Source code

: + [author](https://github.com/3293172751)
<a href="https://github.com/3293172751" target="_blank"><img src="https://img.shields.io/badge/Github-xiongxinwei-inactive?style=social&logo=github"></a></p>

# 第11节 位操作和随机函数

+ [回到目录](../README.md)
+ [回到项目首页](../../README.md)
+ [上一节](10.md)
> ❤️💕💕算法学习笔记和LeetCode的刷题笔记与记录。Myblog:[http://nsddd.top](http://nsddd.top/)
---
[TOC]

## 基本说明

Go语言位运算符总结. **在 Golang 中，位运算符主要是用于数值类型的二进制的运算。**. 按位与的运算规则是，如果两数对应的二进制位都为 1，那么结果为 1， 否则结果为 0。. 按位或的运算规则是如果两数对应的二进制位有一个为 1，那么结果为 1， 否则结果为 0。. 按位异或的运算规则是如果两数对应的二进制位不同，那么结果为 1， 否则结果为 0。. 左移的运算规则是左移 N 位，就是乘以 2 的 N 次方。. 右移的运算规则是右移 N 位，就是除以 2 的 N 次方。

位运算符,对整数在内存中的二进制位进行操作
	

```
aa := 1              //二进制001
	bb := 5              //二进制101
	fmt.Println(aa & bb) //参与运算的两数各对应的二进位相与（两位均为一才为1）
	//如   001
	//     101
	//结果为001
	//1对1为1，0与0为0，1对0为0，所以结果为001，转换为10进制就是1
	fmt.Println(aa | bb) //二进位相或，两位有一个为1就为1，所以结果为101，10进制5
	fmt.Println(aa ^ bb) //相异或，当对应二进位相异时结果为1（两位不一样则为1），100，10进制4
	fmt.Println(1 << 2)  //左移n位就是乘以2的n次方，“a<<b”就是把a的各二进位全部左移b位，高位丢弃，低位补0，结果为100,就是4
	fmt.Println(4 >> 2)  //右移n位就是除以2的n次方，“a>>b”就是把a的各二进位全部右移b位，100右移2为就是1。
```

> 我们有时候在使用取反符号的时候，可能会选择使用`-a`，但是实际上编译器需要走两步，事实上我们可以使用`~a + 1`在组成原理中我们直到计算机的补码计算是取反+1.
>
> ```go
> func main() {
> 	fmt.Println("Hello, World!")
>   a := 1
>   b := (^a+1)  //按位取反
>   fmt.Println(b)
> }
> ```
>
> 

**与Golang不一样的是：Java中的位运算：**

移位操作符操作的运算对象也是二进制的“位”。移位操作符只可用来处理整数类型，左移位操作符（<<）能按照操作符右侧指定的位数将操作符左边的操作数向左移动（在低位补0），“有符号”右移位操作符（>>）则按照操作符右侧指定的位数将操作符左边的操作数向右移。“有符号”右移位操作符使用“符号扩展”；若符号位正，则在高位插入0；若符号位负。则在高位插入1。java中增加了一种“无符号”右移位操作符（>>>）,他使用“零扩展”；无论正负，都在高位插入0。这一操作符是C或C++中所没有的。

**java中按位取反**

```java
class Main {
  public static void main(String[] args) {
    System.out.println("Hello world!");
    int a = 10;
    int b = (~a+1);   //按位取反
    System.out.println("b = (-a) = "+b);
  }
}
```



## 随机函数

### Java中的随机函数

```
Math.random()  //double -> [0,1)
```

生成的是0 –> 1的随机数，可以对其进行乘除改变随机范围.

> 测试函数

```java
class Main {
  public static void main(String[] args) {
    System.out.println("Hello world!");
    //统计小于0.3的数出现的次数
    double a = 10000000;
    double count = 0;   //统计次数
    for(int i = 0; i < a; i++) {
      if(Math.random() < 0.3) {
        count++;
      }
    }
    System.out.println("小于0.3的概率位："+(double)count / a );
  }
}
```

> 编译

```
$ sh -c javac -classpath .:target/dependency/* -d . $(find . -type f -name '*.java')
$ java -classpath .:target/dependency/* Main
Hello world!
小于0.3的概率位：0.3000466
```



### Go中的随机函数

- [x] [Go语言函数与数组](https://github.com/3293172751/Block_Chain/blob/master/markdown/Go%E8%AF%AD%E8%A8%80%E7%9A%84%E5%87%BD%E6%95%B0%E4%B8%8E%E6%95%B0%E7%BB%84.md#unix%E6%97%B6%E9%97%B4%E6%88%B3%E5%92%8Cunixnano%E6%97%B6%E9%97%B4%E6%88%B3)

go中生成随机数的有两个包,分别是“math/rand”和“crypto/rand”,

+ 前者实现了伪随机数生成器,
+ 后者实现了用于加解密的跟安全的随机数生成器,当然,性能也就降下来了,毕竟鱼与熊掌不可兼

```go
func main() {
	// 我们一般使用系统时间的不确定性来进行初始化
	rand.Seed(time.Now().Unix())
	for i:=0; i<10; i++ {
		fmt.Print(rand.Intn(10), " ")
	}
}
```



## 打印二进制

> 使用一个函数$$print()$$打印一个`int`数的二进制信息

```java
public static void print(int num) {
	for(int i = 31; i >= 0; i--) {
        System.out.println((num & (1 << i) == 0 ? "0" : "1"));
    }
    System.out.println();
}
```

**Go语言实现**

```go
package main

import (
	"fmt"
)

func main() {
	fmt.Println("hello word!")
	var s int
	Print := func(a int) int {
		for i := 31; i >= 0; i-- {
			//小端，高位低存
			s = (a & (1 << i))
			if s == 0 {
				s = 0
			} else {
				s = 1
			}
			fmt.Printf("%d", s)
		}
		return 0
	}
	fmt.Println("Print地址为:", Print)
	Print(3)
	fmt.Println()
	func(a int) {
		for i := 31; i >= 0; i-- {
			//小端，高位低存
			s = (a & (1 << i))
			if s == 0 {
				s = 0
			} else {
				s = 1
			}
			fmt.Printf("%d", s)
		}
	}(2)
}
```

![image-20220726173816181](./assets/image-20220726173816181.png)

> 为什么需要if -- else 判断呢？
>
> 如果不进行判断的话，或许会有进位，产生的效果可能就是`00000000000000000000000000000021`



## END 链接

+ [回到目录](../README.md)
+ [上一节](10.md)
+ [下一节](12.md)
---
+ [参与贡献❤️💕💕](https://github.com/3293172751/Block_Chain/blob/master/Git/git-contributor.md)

● **Work required**
Leave out every line after the one with "# 第11节 位操作和随机函数". Reproduce the material above exactly from its first line through that line.

● **Exercise solution**
Source code

: + [author](https://github.com/3293172751)
<a href="https://github.com/3293172751" target="_blank"><img src="https://img.shields.io/badge/Github-xiongxinwei-inactive?style=social&logo=github"></a></p>

# 第11节 位操作和随机函数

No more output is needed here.